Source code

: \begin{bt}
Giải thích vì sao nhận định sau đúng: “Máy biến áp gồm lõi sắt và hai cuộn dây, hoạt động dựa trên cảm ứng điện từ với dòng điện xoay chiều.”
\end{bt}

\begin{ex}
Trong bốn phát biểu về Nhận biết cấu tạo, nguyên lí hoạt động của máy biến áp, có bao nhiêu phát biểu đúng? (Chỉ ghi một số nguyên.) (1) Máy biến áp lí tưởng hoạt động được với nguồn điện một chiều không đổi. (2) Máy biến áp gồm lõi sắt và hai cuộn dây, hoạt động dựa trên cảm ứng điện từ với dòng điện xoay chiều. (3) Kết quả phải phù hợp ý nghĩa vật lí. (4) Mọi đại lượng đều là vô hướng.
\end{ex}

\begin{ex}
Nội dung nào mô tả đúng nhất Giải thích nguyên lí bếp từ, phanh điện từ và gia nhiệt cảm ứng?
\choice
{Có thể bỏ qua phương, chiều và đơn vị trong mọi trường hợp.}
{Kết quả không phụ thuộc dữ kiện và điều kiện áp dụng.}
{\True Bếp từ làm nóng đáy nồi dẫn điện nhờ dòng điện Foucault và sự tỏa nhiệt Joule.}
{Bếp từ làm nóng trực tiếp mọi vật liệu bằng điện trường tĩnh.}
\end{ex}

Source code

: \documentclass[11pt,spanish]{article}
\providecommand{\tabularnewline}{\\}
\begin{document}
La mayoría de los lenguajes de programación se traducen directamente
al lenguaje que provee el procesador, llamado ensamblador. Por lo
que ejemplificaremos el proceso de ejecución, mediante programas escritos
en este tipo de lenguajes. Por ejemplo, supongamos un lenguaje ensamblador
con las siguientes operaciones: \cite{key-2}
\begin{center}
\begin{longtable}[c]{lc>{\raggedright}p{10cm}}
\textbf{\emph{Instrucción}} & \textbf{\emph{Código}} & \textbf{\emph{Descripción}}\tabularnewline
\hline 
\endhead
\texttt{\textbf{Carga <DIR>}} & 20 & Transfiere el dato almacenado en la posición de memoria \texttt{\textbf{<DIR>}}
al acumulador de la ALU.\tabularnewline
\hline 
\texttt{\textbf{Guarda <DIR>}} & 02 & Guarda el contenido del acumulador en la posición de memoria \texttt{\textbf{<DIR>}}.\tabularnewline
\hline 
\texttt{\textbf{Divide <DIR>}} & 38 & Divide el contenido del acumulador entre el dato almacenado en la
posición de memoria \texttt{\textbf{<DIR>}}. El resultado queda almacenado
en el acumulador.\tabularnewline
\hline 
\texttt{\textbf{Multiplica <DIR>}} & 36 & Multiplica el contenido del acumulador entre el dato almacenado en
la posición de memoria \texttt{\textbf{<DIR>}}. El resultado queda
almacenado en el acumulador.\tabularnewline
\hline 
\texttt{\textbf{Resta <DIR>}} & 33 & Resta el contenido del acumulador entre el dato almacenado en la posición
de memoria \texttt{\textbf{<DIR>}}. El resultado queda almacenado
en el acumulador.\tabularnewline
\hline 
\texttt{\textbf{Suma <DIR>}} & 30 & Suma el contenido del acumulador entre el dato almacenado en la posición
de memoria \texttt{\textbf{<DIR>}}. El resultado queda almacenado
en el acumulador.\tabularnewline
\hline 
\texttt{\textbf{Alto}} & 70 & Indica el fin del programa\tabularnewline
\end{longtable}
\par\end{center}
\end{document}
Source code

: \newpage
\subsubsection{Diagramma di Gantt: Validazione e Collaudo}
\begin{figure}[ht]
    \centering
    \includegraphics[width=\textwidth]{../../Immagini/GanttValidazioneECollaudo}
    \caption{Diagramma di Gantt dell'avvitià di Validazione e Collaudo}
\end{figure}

EXERCISE GOAL — The records above are to be repeated in full, word for word.

RESPONSE TO THIS TASK —
Source code

: \begin{bt}
Giải thích vì sao nhận định sau đúng: “Máy biến áp gồm lõi sắt và hai cuộn dây, hoạt động dựa trên cảm ứng điện từ với dòng điện xoay chiều.”
\end{bt}

\begin{ex}
Trong bốn phát biểu về Nhận biết cấu tạo, nguyên lí hoạt động của máy biến áp, có bao nhiêu phát biểu đúng? (Chỉ ghi một số nguyên.) (1) Máy biến áp lí tưởng hoạt động được với nguồn điện một chiều không đổi. (2) Máy biến áp gồm lõi sắt và hai cuộn dây, hoạt động dựa trên cảm ứng điện từ với dòng điện xoay chiều. (3) Kết quả phải phù hợp ý nghĩa vật lí. (4) Mọi đại lượng đều là vô hướng.
\end{ex}

\begin{ex}
Nội dung nào mô tả đúng nhất Giải thích nguyên lí bếp từ, phanh điện từ và gia nhiệt cảm ứng?
\choice
{Có thể bỏ qua phương, chiều và đơn vị trong mọi trường hợp.}
{Kết quả không phụ thuộc dữ kiện và điều kiện áp dụng.}
{\True Bếp từ làm nóng đáy nồi dẫn điện nhờ dòng điện Foucault và sự tỏa nhiệt Joule.}
{Bếp từ làm nóng trực tiếp mọi vật liệu bằng điện trường tĩnh.}
\end{ex}

Source code

: \documentclass[11pt,spanish]{article}
\providecommand{\tabularnewline}{\\}
\begin{document}
La mayoría de los lenguajes de programación se traducen directamente
al lenguaje que provee el procesador, llamado ensamblador. Por lo
que ejemplificaremos el proceso de ejecución, mediante programas escritos
en este tipo de lenguajes. Por ejemplo, supongamos un lenguaje ensamblador
con las siguientes operaciones: \cite{key-2}
\begin{center}
\begin{longtable}[c]{lc>{\raggedright}p{10cm}}
\textbf{\emph{Instrucción}} & \textbf{\emph{Código}} & \textbf{\emph{Descripción}}\tabularnewline
\hline 
\endhead
\texttt{\textbf{Carga <DIR>}} & 20 & Transfiere el dato almacenado en la posición de memoria \texttt{\textbf{<DIR>}}
al acumulador de la ALU.\tabularnewline
\hline 
\texttt{\textbf{Guarda <DIR>}} & 02 & Guarda el contenido del acumulador en la posición de memoria \texttt{\textbf{<DIR>}}.\tabularnewline
\hline 
\texttt{\textbf{Divide <DIR>}} & 38 & Divide el contenido del acumulador entre el dato almacenado en la
posición de memoria \texttt{\textbf{<DIR>}}. El resultado queda almacenado
en el acumulador.\tabularnewline
\hline 
\texttt{\textbf{Multiplica <DIR>}} & 36 & Multiplica el contenido del acumulador entre el dato almacenado en
la posición de memoria \texttt{\textbf{<DIR>}}. El resultado queda
almacenado en el acumulador.\tabularnewline
\hline 
\texttt{\textbf{Resta <DIR>}} & 33 & Resta el contenido del acumulador entre el dato almacenado en la posición
de memoria \texttt{\textbf{<DIR>}}. El resultado queda almacenado
en el acumulador.\tabularnewline
\hline 
\texttt{\textbf{Suma <DIR>}} & 30 & Suma el contenido del acumulador entre el dato almacenado en la posición
de memoria \texttt{\textbf{<DIR>}}. El resultado queda almacenado
en el acumulador.\tabularnewline
\hline 
\texttt{\textbf{Alto}} & 70 & Indica el fin del programa\tabularnewline
\end{longtable}
\par\end{center}
\end{document}
Source code

: \newpage
\subsubsection{Diagramma di Gantt: Validazione e Collaudo}
\begin{figure}[ht]
    \centering
    \includegraphics[width=\textwidth]{../../Immagini/GanttValidazioneECollaudo}
    \caption{Diagramma di Gantt dell'avvitià di Validazione e Collaudo}
\end{figure}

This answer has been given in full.